— What the exercise asks —
Return the data exactly, apart from leaving out the pictures.

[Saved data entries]
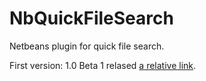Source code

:NbQuickFileSearch
=================

Netbeans plugin for quick file search.

First version: 1.0 Beta 1 relased [a relative link](NbQuickFileSearch.nbm).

— Finished task —
Source code

:NbQuickFileSearch
=================

Netbeans plugin for quick file search.

First version: 1.0 Beta 1 relased [a relative link](NbQuickFileSearch.nbm).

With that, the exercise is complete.